Meditation does the same. We go inward to get to know ourselves. We go inward so that we can better understand how we exist outside. We go in so we can serve those outside. We go in to become more empathetic, sympathetic, conscious and alive in the world outside.
To me, artwork creation and mediation are the playground of the metaphysical meeting the physical. And most importantly, we naturally find ourselves lost in that flow zone of simply being. The chatters of the thinking mind start to settle and our soul takes over.
Now you might be saying, wait, when I create my mind goes crazy, which happens too. But it doesn’t make it less of a meditation. Even in meditation our minds can go crazy. So when you hear the inner critic turn on or hear the inner resistance as you create, just as in meditation, you keep at the helm of noticing and observing and allowing your ship to ride onward into the waters of the artwork creation, letting the wandering praise or criticism to be merely tacking methods that may take you momentarily off course as you sail on.
Honestly, sometimes creating art can be downright infuriating.
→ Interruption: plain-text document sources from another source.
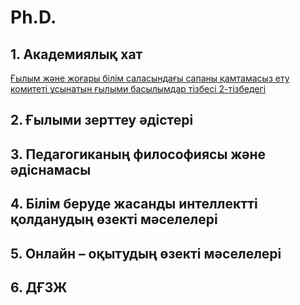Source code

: # Ph.D.
## 1. Академиялық хат
[Ғылым және жоғары білім саласындағы сапаны қамтамасыз ету комитеті ұсынатын ғылыми басылымдар тізбесі 2-тізбедегі](Ғылым%20және%20жоғары%20білім%20саласындағы%20сапаны%20қамтамасыз%20ету%20комитеті%20%20%20ұсынатын%20ғылыми%20басылымдар%20тізбесі.svg)

## 2. Ғылыми зерттеу әдістері

## 3. Педагогиканың философиясы және әдіснамасы

## 4. Білім беруде жасанды интеллектті қолданудың өзекті мәселелері

## 5. Онлайн – оқытудың өзекті мәселелері

## 6. ДҒЗЖ
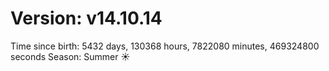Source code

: # Version: v14.10.14
Time since birth: 5432 days, 130368 hours, 7822080 minutes, 469324800 seconds
Season: Summer ☀️
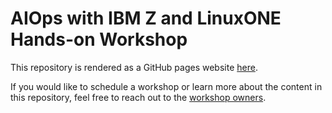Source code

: # AIOps with IBM Z and LinuxONE Hands-on Workshop

This repository is rendered as a GitHub pages website [here](https://ibm-wsc.github.io/aiops-z).

If you would like to schedule a workshop or learn more about the content in this repository, feel free to reach out to the [workshop owners](mailto:silliman@us.ibm.com,garrett.lee.woodworth@ibm.com).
It can rob you of any patience you may feel. There have been so many times in my life when I’m making something and it makes me so, so upset and angry (and I’m not quick to anger, but boy can art get you there). When a piece doesn’t look the way I want it to, I get red hot with wanting to fix it or paint over it or destroy it.
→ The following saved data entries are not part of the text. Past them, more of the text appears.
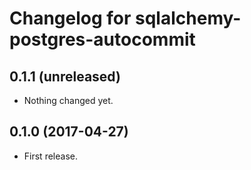 Changelog for sqlalchemy-postgres-autocommit
=================

0.1.1 (unreleased)
------------------

- Nothing changed yet.


0.1.0 (2017-04-27)
------------------

- First release.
More often than not, the anger doesn’t come from the act of creating itself, however. It comes from our thinking minds. The red hot stickiness of wanting to escape the process usually comes from our desire to control the outcome of the work. The work lies in letting go of the need to judge, manipulate and control (as HARD as this is, especially if you feel artistically apt and really want it to look a certain way).
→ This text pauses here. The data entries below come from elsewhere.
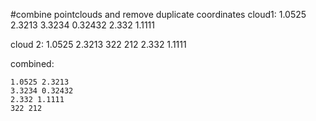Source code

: #combine pointclouds and remove duplicate coordinates
cloud1:
1.0525 2.3213
3.3234 0.32432
2.332 1.1111

cloud 2:
1.0525 2.3213
322 212
2.332 1.1111

combined:

    1.0525 2.3213 
    3.3234 0.32432 
    2.332 1.1111 
    322 212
It’s odd this doesn’t happen with other feel good things. Many of us still sing in the car alone even if we aren’t good, because it feels good to let that energy out and release some dopamine. Many of us still enjoy a sport even if we aren’t the best at it. There are so many activities that help us move energy, but for some reason with art, there is an added layer of challenge: the obsession with the end result.
This is why I love the combination. Art simultaneously turns on the ego mind, laying it over on top of an activity that could potentially help us eradicate the ego and get into the meditative flow. And that makes it the perfect way to practice meditation. It amplifies our inner dialogue and gives a chance to separate from that chatter and choose to get into more of a flow.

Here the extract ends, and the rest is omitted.